A YOUNG Weston man will be jailed this month for beating up the thug who has unleashed a reign of crime and terror on his family and neighbours for the past five years.

Matthew Bowen used an iron bar in the attack on Dean Mason, a serial offender who has burgled, stolen from and attacked those living on the Potteries since he was a small child.

The final straw came when 18-year-old Mr Mason was accused of setting his Staffordshire bull terrier, Tyson, on Bowen’s family cat and killing it – a claim denied by Mr Mason.

Last week, Bowen, aged 24, pleaded guilty to wounding with intent at Bristol Crown Court, following the attack on Mr Mason in the early hours of April 4 last year.

He was originally jointly charged with his brother, 19-year-old Josh Goodwin, who was cleared of any role in the incident by a jury on Friday.
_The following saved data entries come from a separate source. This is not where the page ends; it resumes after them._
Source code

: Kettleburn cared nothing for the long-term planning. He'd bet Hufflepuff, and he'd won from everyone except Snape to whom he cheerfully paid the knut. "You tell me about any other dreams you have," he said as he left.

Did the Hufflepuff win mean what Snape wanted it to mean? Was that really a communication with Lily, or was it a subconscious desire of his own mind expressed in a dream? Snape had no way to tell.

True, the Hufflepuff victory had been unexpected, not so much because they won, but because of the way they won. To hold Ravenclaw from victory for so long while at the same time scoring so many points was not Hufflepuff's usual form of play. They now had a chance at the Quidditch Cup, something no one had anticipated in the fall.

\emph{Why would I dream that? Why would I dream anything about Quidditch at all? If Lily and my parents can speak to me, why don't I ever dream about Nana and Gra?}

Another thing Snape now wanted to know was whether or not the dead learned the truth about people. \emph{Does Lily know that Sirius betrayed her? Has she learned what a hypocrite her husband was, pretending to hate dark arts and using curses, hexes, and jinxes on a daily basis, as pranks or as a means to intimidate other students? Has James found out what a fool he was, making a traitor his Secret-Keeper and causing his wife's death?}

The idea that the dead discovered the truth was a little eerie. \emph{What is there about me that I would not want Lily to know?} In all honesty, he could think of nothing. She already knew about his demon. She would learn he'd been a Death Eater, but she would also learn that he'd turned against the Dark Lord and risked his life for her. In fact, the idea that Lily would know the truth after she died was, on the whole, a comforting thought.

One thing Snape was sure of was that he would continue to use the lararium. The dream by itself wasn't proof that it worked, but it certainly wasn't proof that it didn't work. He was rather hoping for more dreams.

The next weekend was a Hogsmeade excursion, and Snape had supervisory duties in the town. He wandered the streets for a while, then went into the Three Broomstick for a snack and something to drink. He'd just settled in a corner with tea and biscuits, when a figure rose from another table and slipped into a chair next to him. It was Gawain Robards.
The court heard how Mr Mason has offended repeatedly since he was a young child, defiantly breaching court and police restrictions placed on him and making his neighbours’ lives a misery.
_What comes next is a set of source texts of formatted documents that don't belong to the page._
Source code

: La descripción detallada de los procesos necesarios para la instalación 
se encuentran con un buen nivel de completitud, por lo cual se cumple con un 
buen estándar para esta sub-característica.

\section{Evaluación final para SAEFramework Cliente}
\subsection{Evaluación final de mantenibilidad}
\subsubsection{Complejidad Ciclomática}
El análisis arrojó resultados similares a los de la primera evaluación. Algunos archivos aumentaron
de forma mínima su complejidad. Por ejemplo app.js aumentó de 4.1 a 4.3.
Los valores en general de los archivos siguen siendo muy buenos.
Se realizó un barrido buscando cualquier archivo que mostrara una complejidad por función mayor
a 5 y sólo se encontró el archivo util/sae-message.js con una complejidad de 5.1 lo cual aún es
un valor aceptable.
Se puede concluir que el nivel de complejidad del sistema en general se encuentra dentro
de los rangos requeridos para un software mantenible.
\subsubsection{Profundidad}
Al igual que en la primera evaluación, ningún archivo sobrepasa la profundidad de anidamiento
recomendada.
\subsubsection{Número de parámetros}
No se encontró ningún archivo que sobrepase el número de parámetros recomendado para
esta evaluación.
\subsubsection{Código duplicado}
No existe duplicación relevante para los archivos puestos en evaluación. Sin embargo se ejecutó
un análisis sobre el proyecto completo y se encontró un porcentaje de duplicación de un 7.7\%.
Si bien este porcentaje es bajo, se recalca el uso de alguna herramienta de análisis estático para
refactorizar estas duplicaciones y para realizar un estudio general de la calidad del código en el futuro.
This week Josh and Matthew’s mum Lynette Goodwin told the Mercury how she has to have a camera over her front door and has been living in fear of Mr Mason for at least five years.

She says her son finally snapped after seeing his family and their neighbours being put through years of torment at the hands of Mr Mason.

Lynette, aged 48, of Bridge Road, said: “This has been going on for years with Mason – it started as theft and turned into the torment of his neighbours.

“I haven’t been able to sleep – any time I hear a noise outside I think it’s him.

“Matt just couldn’t see his family suffer any more – or all the people around here.

“His sister Lily has to have counselling over the death of the cat and she sleeps at night with his collar in her hand.

“There were a number of things that happened with Mason that made Matt finally snap.”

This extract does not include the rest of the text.